WHAT THE EXERCISE ASKS
Locate the word "frac" in the data below, then copy every line that holds it.

[INPUT DATA Boundary: Start]

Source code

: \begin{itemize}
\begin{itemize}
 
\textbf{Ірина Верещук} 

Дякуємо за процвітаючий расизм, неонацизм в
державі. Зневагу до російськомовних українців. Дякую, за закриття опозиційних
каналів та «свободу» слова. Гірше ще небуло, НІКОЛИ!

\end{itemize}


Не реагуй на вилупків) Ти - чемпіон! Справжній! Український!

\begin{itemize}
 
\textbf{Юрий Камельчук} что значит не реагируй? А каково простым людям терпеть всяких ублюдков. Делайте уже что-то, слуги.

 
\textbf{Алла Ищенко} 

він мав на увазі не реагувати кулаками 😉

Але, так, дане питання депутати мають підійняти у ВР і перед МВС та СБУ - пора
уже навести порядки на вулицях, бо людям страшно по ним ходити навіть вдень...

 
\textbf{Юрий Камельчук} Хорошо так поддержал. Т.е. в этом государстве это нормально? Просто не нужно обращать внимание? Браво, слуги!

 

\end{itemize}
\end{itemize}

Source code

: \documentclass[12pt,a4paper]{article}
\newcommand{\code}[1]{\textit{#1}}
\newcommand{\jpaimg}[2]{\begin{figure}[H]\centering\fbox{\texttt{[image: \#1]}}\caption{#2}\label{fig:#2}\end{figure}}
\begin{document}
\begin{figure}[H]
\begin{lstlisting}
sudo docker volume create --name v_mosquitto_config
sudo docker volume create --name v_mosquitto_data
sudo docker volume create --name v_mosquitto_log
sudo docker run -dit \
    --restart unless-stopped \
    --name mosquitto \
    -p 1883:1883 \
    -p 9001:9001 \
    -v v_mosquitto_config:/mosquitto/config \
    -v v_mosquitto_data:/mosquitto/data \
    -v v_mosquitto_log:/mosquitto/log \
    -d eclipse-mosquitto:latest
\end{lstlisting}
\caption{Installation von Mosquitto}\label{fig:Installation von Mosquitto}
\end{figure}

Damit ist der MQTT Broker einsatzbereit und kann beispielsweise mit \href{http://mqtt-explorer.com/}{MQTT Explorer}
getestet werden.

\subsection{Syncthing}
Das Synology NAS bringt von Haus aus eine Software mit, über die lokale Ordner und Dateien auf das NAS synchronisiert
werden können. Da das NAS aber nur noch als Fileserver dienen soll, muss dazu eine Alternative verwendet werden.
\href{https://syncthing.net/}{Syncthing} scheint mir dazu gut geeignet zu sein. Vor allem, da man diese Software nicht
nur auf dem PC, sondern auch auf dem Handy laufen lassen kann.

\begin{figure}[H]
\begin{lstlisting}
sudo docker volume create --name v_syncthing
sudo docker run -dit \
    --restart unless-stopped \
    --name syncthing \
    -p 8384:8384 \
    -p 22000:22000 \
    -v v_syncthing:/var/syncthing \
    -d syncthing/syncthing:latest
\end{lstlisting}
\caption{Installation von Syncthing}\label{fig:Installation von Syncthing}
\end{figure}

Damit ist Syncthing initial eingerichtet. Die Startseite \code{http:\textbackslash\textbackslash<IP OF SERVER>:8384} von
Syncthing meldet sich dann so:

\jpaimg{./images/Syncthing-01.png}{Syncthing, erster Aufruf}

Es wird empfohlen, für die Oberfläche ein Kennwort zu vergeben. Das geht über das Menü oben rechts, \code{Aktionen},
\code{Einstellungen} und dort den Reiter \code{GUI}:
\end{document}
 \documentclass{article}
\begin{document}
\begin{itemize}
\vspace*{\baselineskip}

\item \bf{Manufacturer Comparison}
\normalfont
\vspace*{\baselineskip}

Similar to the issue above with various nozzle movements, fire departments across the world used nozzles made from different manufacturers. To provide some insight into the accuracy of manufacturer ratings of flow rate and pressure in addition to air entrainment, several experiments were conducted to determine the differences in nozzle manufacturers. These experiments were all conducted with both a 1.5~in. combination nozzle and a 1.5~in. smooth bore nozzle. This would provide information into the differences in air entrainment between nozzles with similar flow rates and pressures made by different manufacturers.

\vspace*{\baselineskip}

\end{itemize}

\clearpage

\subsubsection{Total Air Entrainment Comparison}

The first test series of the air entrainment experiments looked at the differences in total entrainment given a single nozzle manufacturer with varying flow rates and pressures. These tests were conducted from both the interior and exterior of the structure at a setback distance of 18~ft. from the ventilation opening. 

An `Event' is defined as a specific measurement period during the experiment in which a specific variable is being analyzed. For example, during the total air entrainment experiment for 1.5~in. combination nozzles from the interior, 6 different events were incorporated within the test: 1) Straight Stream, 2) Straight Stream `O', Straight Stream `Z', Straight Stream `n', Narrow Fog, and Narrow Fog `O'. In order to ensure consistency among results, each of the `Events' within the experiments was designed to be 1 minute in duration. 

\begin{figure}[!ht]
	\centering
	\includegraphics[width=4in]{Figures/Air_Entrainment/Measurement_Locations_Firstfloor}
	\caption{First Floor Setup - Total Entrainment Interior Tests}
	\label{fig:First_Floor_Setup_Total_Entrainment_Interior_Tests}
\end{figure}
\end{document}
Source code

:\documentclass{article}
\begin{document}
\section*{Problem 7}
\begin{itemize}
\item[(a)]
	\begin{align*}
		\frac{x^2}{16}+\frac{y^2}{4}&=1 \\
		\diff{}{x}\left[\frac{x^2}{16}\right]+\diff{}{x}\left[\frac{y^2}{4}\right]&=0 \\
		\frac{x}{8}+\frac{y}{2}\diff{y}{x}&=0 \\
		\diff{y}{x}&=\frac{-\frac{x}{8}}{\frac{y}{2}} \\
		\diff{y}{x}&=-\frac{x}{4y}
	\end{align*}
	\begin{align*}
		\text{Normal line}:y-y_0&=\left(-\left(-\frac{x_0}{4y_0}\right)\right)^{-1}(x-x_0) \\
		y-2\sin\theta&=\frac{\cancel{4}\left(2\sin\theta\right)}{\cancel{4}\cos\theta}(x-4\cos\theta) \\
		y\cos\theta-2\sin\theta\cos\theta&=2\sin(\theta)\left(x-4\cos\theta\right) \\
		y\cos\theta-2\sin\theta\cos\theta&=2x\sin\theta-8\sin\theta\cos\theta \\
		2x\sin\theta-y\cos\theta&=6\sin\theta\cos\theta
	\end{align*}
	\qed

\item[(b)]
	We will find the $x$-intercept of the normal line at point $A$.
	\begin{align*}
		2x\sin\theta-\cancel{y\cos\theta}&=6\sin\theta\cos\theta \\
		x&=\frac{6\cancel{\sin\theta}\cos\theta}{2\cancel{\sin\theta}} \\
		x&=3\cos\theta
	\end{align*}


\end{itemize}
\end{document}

[INPUT DATA Boundary: End]

COMPLETED TASK
		\frac{x^2}{16}+\frac{y^2}{4}&=1 \\
		\diff{}{x}\left[\frac{x^2}{16}\right]+\diff{}{x}\left[\frac{y^2}{4}\right]&=0 \\
		\frac{x}{8}+\frac{y}{2}\diff{y}{x}&=0 \\
		\diff{y}{x}&=\frac{-\frac{x}{8}}{\frac{y}{2}} \\
		\diff{y}{x}&=-\frac{x}{4y}
		\text{Normal line}:y-y_0&=\left(-\left(-\frac{x_0}{4y_0}\right)\right)^{-1}(x-x_0) \\
		y-2\sin\theta&=\frac{\cancel{4}\left(2\sin\theta\right)}{\cancel{4}\cos\theta}(x-4\cos\theta) \\
		x&=\frac{6\cancel{\sin\theta}\cos\theta}{2\cancel{\sin\theta}} \\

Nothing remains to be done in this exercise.